EXERCISE INSTRUCTIONS.
Could you copy exactly the lines from the one containing "- Some parts for technical readers" through the last line of the records below, and nothing else?

[Records contained in a dataset]
********************

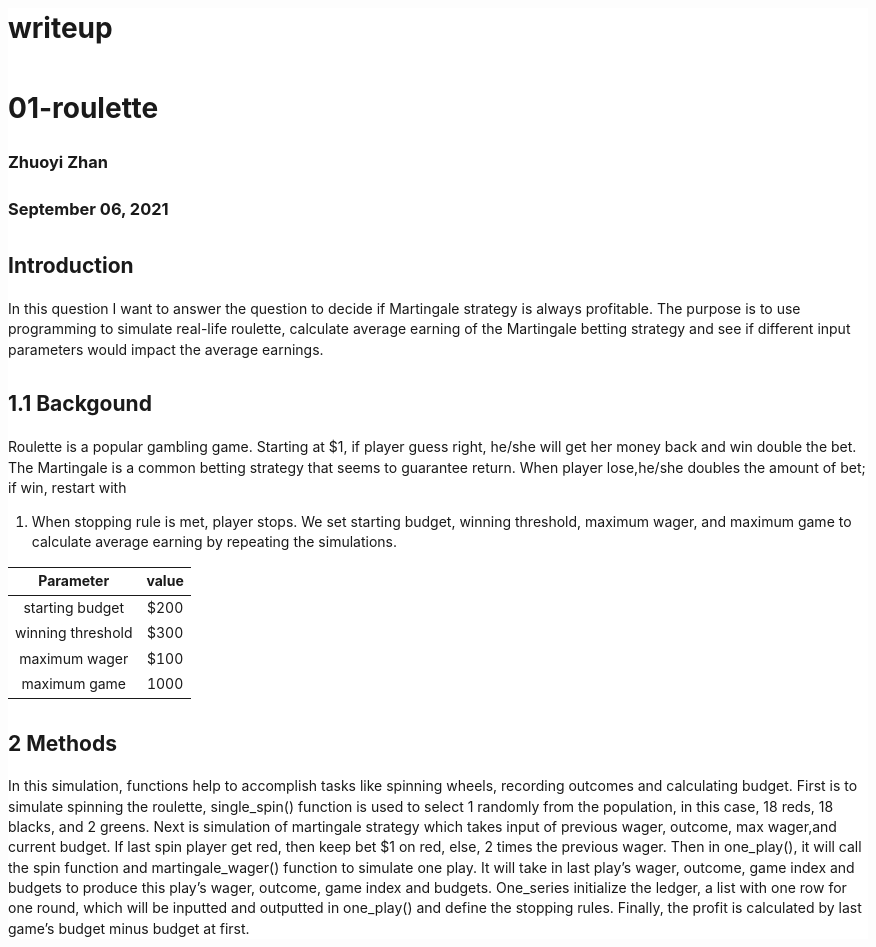 writeup
================

# 01-roulette

### Zhuoyi Zhan

### September 06, 2021

## Introduction

In this question I want to answer the question to decide if Martingale
strategy is always profitable. The purpose is to use programming to
simulate real-life roulette, calculate average earning of the Martingale
betting strategy and see if different input parameters would impact the
average earnings.

## 1.1 Backgound

Roulette is a popular gambling game. Starting at $1, if player guess
right, he/she will get her money back and win double the bet. The
Martingale is a common betting strategy that seems to guarantee return.
When player lose,he/she doubles the amount of bet; if win, restart with
1. When stopping rule is met, player stops. We set starting budget,
winning threshold, maximum wager, and maximum game to calculate average
earning by repeating the simulations.

|     Parameter     | value |
|:-----------------:|:-----:|
|  starting budget  | $200  |
| winning threshold | $300  |
|   maximum wager   | $100  |
|   maximum game    | 1000  |

## 2 Methods

In this simulation, functions help to accomplish tasks like spinning
wheels, recording outcomes and calculating budget. First is to simulate
spinning the roulette, single\_spin() function is used to select 1
randomly from the population, in this case, 18 reds, 18 blacks, and 2
greens. Next is simulation of martingale strategy which takes input of
previous wager, outcome, max wager,and current budget. If last spin
player get red, then keep bet $1 on red, else, 2 times the previous
wager. Then in one\_play(), it will call the spin function and
martingale\_wager() function to simulate one play. It will take in last
play’s wager, outcome, game index and budgets to produce this play’s
wager, outcome, game index and budgets. One\_series initialize the
ledger, a list with one row for one round, which will be inputted and
outputted in one\_play() and define the stopping rules. Finally, the
profit is calculated by last game’s budget minus budget at first.
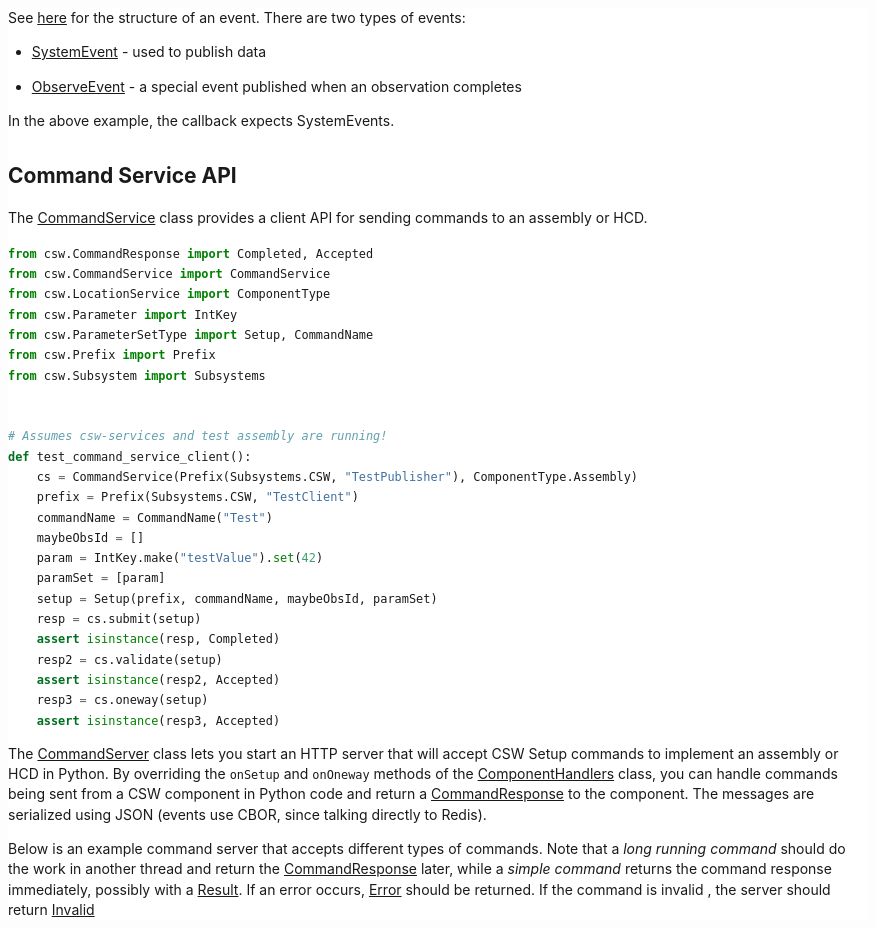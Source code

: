 See [here](Event.html) for the structure of an event. There are two types of events:

* [SystemEvent](Event.html#csw.Event.SystemEvent) - used to publish data

* [ObserveEvent](Event.html#csw.Event.ObserveEvent) - a special event published when an observation completes

In the above example, the callback expects SystemEvents. 

## Command Service API

The [CommandService](CommandService.html) class provides a client API for sending commands to an 
assembly or HCD.

```python
from csw.CommandResponse import Completed, Accepted
from csw.CommandService import CommandService
from csw.LocationService import ComponentType
from csw.Parameter import IntKey
from csw.ParameterSetType import Setup, CommandName
from csw.Prefix import Prefix
from csw.Subsystem import Subsystems


# Assumes csw-services and test assembly are running!
def test_command_service_client():
    cs = CommandService(Prefix(Subsystems.CSW, "TestPublisher"), ComponentType.Assembly)
    prefix = Prefix(Subsystems.CSW, "TestClient")
    commandName = CommandName("Test")
    maybeObsId = []
    param = IntKey.make("testValue").set(42)
    paramSet = [param]
    setup = Setup(prefix, commandName, maybeObsId, paramSet)
    resp = cs.submit(setup)
    assert isinstance(resp, Completed)
    resp2 = cs.validate(setup)
    assert isinstance(resp2, Accepted)
    resp3 = cs.oneway(setup)
    assert isinstance(resp3, Accepted)

```

The [CommandServer](CommandServer.html) class lets you start an HTTP server that will accept 
CSW Setup commands to implement an assembly or HCD in Python.
By overriding the `onSetup` and `onOneway` methods of the [ComponentHandlers](ComponentHandlers.html) 
class, you can handle commands being sent from a CSW component in Python code
and return a [CommandResponse](CommandResponse.html) to the component. 
The messages are serialized using JSON (events use CBOR, since talking directly to Redis).

Below is an example command server that accepts different types of commands.
Note that a *long running command* should do the work in another thread and
return the [CommandResponse](CommandResponse.html) later, while a *simple command* 
returns the command response immediately, possibly with a [Result](CommandResponse.html#csw.CommandResponse.Result).
If an error occurs, [Error](CommandResponse.html#csw.CommandResponse.Error) should be returned.
If the command is invalid , the server should return [Invalid](CommandResponse.html#csw.CommandResponse.Invalid)
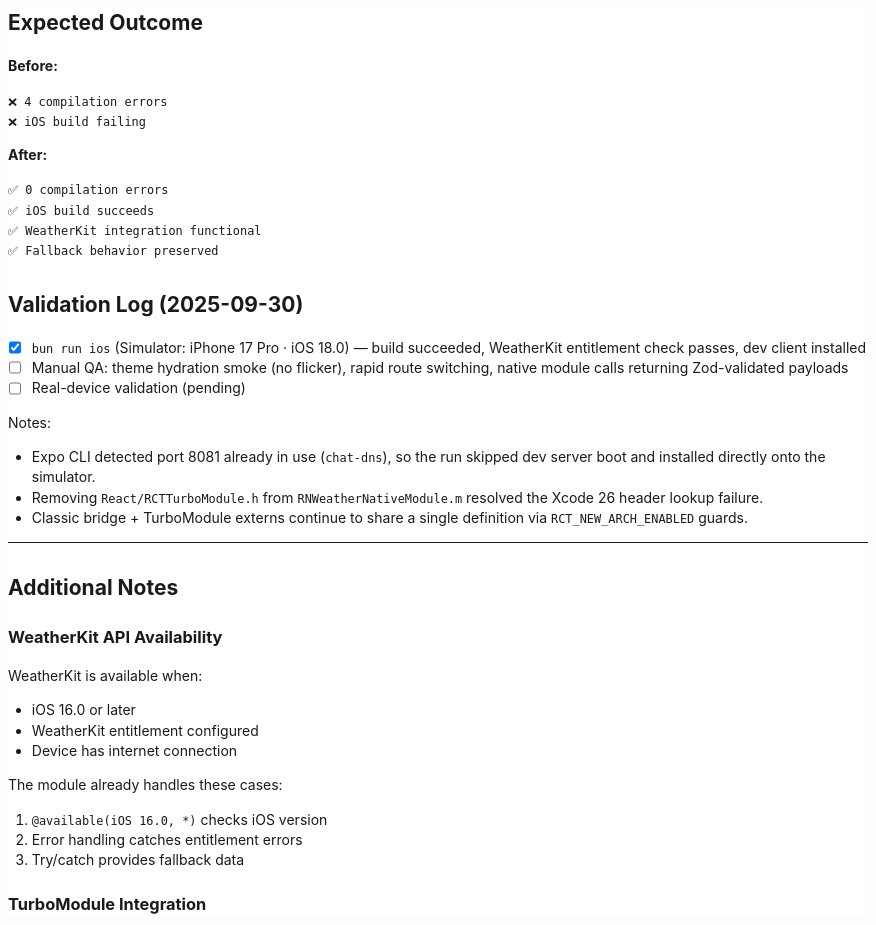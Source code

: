 
## Expected Outcome

**Before:**

```
❌ 4 compilation errors
❌ iOS build failing
```

**After:**

```
✅ 0 compilation errors
✅ iOS build succeeds
✅ WeatherKit integration functional
✅ Fallback behavior preserved
```

## Validation Log (2025-09-30)

- [x] `bun run ios` (Simulator: iPhone 17 Pro · iOS 18.0) — build succeeded, WeatherKit entitlement check passes, dev client installed
- [ ] Manual QA: theme hydration smoke (no flicker), rapid route switching, native module calls returning Zod-validated payloads
- [ ] Real-device validation (pending)

Notes:

- Expo CLI detected port 8081 already in use (`chat-dns`), so the run skipped dev server boot and installed directly onto the simulator.
- Removing `React/RCTTurboModule.h` from `RNWeatherNativeModule.m` resolved the Xcode 26 header lookup failure.
- Classic bridge + TurboModule externs continue to share a single definition via `RCT_NEW_ARCH_ENABLED` guards.

---

## Additional Notes

### WeatherKit API Availability

WeatherKit is available when:

- iOS 16.0 or later
- WeatherKit entitlement configured
- Device has internet connection

The module already handles these cases:

1. `@available(iOS 16.0, *)` checks iOS version
2. Error handling catches entitlement errors
3. Try/catch provides fallback data

### TurboModule Integration
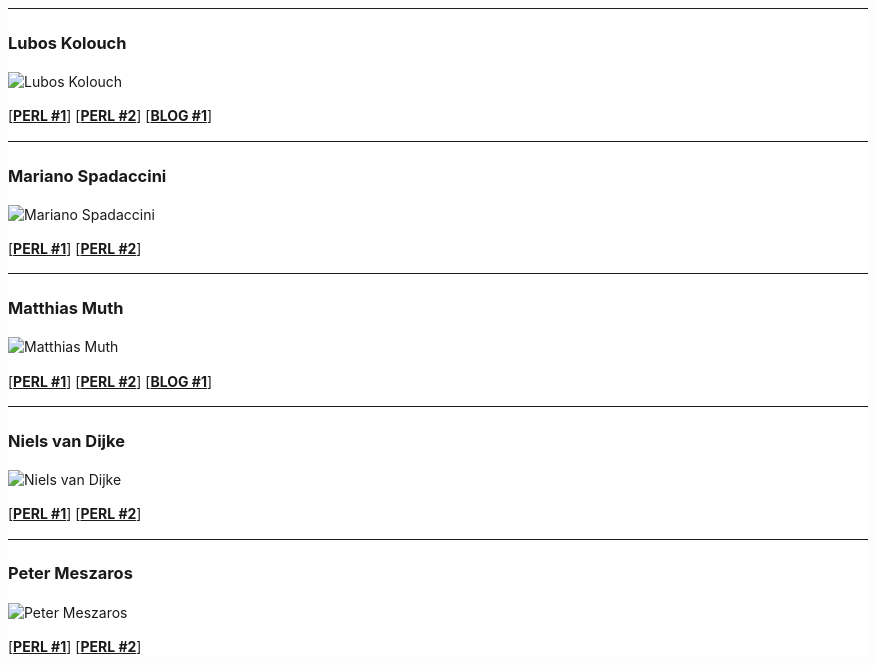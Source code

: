 ***

### Lubos Kolouch
![Lubos Kolouch](/images/team/lubos_kolouch.jpg)

[[**PERL #1**](https://github.com/manwar/perlweeklychallenge-club/blob/master/challenge-230/lubos-kolouch/perl/ch-1.pl)]
[[**PERL #2**](https://github.com/manwar/perlweeklychallenge-club/blob/master/challenge-230/lubos-kolouch/perl/ch-2.pl)]
[[**BLOG #1**](https://egroup.kolouch.org/nextcloud/sites/lubos/2023-08-20_Weekly_challenge_230)]

***

### Mariano Spadaccini
![Mariano Spadaccini](/images/team/mariano-spadaccini.jpg)

[[**PERL #1**](https://github.com/manwar/perlweeklychallenge-club/blob/master/challenge-230/spadacciniweb/perl/ch-1.pl)]
[[**PERL #2**](https://github.com/manwar/perlweeklychallenge-club/blob/master/challenge-230/spadacciniweb/perl/ch-2.pl)]

***

### Matthias Muth
![Matthias Muth](/images/team/matthias-muth.jpg)

[[**PERL #1**](https://github.com/manwar/perlweeklychallenge-club/blob/master/challenge-230/matthias-muth/perl/ch-1.pl)]
[[**PERL #2**](https://github.com/manwar/perlweeklychallenge-club/blob/master/challenge-230/matthias-muth/perl/ch-2.pl)]
[[**BLOG #1**](https://github.com/MatthiasMuth/perlweeklychallenge-club/tree/muthm-230/challenge-230/matthias-muth#readme)]

***

### Niels van Dijke
![Niels van Dijke](/images/team/perlboy1967.jpg)

[[**PERL #1**](https://github.com/manwar/perlweeklychallenge-club/blob/master/challenge-230/perlboy1967/perl/ch-1.pl)]
[[**PERL #2**](https://github.com/manwar/perlweeklychallenge-club/blob/master/challenge-230/perlboy1967/perl/ch-2.pl)]

***

### Peter Meszaros
![Peter Meszaros](/images/team/user.jpg)

[[**PERL #1**](https://github.com/manwar/perlweeklychallenge-club/blob/master/challenge-230/peter-meszaros/perl/ch-1.pl)]
[[**PERL #2**](https://github.com/manwar/perlweeklychallenge-club/blob/master/challenge-230/peter-meszaros/perl/ch-2.pl)]
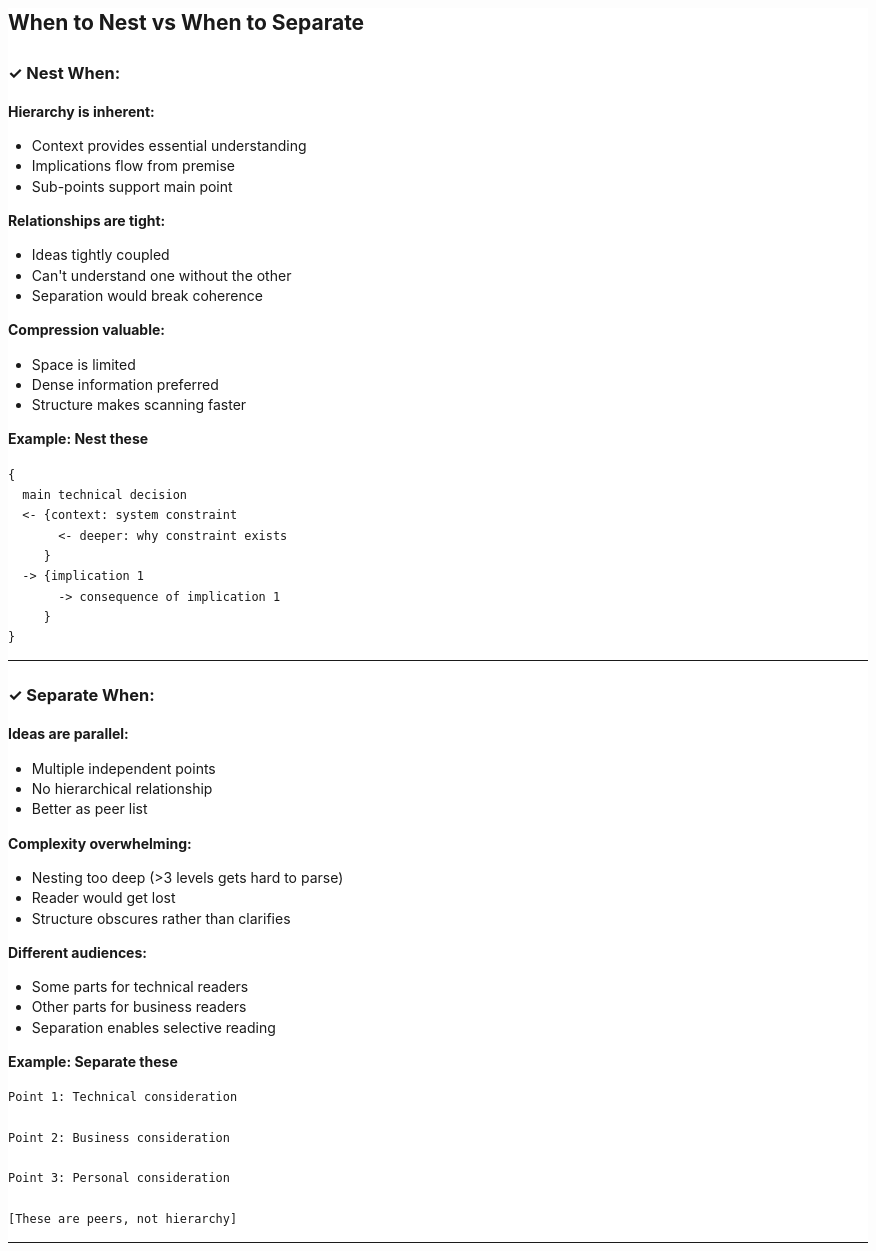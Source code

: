 
## When to Nest vs When to Separate

### ✓ Nest When:

**Hierarchy is inherent:**
- Context provides essential understanding
- Implications flow from premise
- Sub-points support main point

**Relationships are tight:**
- Ideas tightly coupled
- Can't understand one without the other
- Separation would break coherence

**Compression valuable:**
- Space is limited
- Dense information preferred
- Structure makes scanning faster

**Example: Nest these**
```
{
  main technical decision
  <- {context: system constraint
       <- deeper: why constraint exists
     }
  -> {implication 1
       -> consequence of implication 1
     }
}
```

---

### ✓ Separate When:

**Ideas are parallel:**
- Multiple independent points
- No hierarchical relationship
- Better as peer list

**Complexity overwhelming:**
- Nesting too deep (>3 levels gets hard to parse)
- Reader would get lost
- Structure obscures rather than clarifies

**Different audiences:**
- Some parts for technical readers
- Other parts for business readers
- Separation enables selective reading

**Example: Separate these**
```
Point 1: Technical consideration

Point 2: Business consideration

Point 3: Personal consideration

[These are peers, not hierarchy]
```

---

********************

OUTPUT BELOW.
- Some parts for technical readers
- Other parts for business readers
- Separation enables selective reading

**Example: Separate these**
```
Point 1: Technical consideration

Point 2: Business consideration

Point 3: Personal consideration

[These are peers, not hierarchy]
```

---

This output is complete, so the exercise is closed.